Mechanical trackers use physical linkage and joints to track the position and orientation of an object. In point-based mechanical trackers, the angles and lengths of the links are measured to determine the position of the object being tracked. Mechanical tracking can also be used in exoskeletons. Exoskeletons have links that are proportional to the body part that it is being worn. The exoskeleton can track the angles of each joint to be used to track the position and orientation of the entire body part and all its joints. The use of physical connections to measure positioning and orientation makes mechanical trackers very accurate and have the ability to provide force feedback if actuated.
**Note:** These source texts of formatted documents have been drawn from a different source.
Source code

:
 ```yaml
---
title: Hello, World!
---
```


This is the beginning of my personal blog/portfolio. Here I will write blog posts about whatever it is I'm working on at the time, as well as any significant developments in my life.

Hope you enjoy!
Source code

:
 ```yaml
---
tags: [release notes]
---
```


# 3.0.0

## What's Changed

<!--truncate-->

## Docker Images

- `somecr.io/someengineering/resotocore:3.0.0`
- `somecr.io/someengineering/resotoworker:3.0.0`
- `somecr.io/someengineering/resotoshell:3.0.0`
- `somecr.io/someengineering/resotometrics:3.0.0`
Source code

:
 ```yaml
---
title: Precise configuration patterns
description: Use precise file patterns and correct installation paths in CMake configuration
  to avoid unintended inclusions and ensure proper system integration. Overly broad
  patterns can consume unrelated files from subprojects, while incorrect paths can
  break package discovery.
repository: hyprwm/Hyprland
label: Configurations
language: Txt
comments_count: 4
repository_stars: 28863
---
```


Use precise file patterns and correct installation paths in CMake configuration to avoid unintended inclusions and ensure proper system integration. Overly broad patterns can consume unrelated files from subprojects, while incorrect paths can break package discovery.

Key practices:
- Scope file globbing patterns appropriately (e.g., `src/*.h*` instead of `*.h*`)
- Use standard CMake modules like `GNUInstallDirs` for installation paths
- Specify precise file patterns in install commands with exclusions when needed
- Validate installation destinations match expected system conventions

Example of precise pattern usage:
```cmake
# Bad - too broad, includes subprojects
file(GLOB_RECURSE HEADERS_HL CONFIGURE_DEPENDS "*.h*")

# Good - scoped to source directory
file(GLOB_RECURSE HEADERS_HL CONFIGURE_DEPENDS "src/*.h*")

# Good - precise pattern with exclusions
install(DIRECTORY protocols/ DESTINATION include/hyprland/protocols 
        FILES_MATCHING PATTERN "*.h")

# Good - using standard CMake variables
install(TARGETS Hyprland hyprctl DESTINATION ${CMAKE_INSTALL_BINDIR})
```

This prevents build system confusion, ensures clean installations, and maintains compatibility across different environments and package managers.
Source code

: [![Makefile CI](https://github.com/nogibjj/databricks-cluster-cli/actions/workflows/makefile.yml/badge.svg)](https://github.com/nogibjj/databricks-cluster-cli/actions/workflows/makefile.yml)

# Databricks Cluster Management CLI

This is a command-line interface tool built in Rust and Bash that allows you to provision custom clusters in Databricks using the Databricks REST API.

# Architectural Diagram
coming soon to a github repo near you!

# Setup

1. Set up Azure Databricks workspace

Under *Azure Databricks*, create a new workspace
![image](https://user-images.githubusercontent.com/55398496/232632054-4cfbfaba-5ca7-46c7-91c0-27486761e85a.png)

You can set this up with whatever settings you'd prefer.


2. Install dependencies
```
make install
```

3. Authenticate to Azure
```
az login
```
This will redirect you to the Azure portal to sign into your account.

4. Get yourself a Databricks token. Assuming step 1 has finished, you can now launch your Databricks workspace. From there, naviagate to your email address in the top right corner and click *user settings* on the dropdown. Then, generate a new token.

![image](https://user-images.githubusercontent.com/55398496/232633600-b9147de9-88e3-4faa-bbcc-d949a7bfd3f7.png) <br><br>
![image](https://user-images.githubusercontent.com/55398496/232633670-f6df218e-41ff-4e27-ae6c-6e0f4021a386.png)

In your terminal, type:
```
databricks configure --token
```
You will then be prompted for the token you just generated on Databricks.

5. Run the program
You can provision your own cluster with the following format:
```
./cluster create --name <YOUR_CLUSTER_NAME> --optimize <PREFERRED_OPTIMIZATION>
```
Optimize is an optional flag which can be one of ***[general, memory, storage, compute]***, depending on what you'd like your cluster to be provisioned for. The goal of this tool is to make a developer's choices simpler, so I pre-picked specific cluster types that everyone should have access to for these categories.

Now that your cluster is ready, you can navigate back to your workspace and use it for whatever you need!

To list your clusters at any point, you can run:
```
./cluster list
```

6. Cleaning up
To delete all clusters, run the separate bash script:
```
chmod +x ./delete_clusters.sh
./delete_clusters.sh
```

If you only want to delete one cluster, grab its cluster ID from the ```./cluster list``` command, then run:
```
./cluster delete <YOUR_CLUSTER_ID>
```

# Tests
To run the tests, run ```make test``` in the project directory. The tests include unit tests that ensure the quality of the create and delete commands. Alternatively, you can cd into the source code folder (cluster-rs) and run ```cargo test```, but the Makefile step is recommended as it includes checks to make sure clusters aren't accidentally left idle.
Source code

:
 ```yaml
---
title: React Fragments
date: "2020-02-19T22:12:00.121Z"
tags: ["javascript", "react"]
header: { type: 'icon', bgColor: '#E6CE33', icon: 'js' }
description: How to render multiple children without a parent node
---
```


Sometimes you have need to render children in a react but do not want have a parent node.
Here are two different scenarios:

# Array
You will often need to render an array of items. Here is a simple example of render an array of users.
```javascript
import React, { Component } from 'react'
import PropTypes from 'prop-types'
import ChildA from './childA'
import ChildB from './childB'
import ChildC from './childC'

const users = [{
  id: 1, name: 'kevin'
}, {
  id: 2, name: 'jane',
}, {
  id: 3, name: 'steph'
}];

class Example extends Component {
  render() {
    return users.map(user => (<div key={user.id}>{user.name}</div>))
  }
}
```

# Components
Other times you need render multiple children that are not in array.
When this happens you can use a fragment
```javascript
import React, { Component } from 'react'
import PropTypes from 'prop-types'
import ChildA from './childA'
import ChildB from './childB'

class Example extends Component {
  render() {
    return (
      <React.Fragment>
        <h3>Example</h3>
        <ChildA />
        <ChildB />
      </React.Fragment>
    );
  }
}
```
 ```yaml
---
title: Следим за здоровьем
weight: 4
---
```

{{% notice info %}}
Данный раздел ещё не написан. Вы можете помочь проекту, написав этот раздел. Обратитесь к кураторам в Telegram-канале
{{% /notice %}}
However, the system may be cumbersome and have limited reach, which makes the working area small and may restrict some of the movements of the user. Such systems are only feasible to be used when used in conjunction with haptics when a specific motion of the user is to be captured.

Magnetic tracker

Magnetic trackers are devices that use magnetic fields to find the position and orientation of an object. The system consists of one emitter which generates the magnetic field and receivers that collect measurements on about the magnetic field. The data collected by the receiver is then interpreted to determine the position and orientation of the receiver. The receiver can be placed on the parts of the body that are to be tracked for motion and orientation. Polhemus is one of the leading motion tracking companies. They produce multiple magnetic trackers including Fastrak, IsoTrak II, Inside Trak, Ultratrak, Patriot, Liberty Latus, and G4 [119]. These devices have markers that would be strapped on to the user through Velcro or attached to other positioning devices. Polhemus devices use AC electromagnetic pulses for the emitter. The Patriot, Liberty Latus, and the G4 send the magnetic information wirelessly to the emitter to be interpreted. Flock of Birds by Ascension (Shelburne, VT, USA) is another magnetic tracking system that allows for 6 DOF of motion tracking [120]. Flock of Birds consists of an emitter which uses DC pulses to create a magnetic field. The PC/BIRD and SpacePad both follow the same setup as the Polhemus and Flock of Birds devices. Sixense offers two magnetic trackers for immersive virtual reality [121]. The Sixense Razer Hydra (Sixense, San Francisco, CA, USA) is a ‘nunchuck’ controller that is tracked by a base that emits magnetic waves. The hydra tracks the orientation and position of the hands. The Sixense STEM System (Sixense, San Francisco, CA, USA) is a more versatile magnetic tracker. The STEM System includes five tracking points that can be attached to different parts of the body or used in the hand tracking devices. The base of the STEM System emits electromagnetic fields to track the tracking points. The orientation and position of the points will be tracked.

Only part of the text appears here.